◆ Exercise ◆
For the material below, output exactly the span from the line with "- Tutor of Security Convergence" to the line with "- **E-mail:** ssoxong@naver.com", including both, and nothing besides.

◆ Records ◆
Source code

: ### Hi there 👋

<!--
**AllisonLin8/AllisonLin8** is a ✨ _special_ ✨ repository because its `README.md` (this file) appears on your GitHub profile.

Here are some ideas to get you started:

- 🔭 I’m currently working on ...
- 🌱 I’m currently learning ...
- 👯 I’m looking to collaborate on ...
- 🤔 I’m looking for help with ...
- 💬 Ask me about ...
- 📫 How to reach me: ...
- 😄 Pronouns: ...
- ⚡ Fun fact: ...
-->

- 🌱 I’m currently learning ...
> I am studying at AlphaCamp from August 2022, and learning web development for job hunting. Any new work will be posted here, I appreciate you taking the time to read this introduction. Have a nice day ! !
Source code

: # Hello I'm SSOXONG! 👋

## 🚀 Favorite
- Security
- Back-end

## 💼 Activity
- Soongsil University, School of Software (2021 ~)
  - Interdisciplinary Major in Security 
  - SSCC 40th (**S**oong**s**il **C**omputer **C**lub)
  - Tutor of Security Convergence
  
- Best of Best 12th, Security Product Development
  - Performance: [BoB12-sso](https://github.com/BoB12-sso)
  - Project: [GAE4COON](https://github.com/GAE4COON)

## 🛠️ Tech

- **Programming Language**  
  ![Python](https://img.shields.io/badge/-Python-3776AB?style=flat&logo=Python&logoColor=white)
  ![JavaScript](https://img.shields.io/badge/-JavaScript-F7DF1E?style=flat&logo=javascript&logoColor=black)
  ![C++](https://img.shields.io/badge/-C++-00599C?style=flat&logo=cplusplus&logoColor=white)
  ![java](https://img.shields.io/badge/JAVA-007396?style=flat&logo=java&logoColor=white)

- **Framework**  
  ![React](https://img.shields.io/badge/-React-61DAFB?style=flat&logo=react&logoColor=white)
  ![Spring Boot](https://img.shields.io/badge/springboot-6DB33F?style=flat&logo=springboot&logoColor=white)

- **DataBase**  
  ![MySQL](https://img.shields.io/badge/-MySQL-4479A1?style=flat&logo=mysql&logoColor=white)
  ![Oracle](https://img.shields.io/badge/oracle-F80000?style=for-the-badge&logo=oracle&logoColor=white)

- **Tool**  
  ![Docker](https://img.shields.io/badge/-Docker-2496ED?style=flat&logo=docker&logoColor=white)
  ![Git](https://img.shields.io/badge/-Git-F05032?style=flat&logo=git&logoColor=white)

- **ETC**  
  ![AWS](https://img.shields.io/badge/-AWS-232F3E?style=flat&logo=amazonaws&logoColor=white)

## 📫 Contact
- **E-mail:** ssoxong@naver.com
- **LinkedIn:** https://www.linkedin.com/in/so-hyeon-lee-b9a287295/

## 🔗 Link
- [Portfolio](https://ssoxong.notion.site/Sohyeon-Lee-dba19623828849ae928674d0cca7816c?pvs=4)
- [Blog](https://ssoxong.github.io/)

◆ Response ◆
  - Tutor of Security Convergence
  
- Best of Best 12th, Security Product Development
  - Performance: [BoB12-sso](https://github.com/BoB12-sso)
  - Project: [GAE4COON](https://github.com/GAE4COON)

## 🛠️ Tech

- **Programming Language**  
  ![Python](https://img.shields.io/badge/-Python-3776AB?style=flat&logo=Python&logoColor=white)
  ![JavaScript](https://img.shields.io/badge/-JavaScript-F7DF1E?style=flat&logo=javascript&logoColor=black)
  ![C++](https://img.shields.io/badge/-C++-00599C?style=flat&logo=cplusplus&logoColor=white)
  ![java](https://img.shields.io/badge/JAVA-007396?style=flat&logo=java&logoColor=white)

- **Framework**  
  ![React](https://img.shields.io/badge/-React-61DAFB?style=flat&logo=react&logoColor=white)
  ![Spring Boot](https://img.shields.io/badge/springboot-6DB33F?style=flat&logo=springboot&logoColor=white)

- **DataBase**  
  ![MySQL](https://img.shields.io/badge/-MySQL-4479A1?style=flat&logo=mysql&logoColor=white)
  ![Oracle](https://img.shields.io/badge/oracle-F80000?style=for-the-badge&logo=oracle&logoColor=white)

- **Tool**  
  ![Docker](https://img.shields.io/badge/-Docker-2496ED?style=flat&logo=docker&logoColor=white)
  ![Git](https://img.shields.io/badge/-Git-F05032?style=flat&logo=git&logoColor=white)

- **ETC**  
  ![AWS](https://img.shields.io/badge/-AWS-232F3E?style=flat&logo=amazonaws&logoColor=white)

## 📫 Contact
- **E-mail:** ssoxong@naver.com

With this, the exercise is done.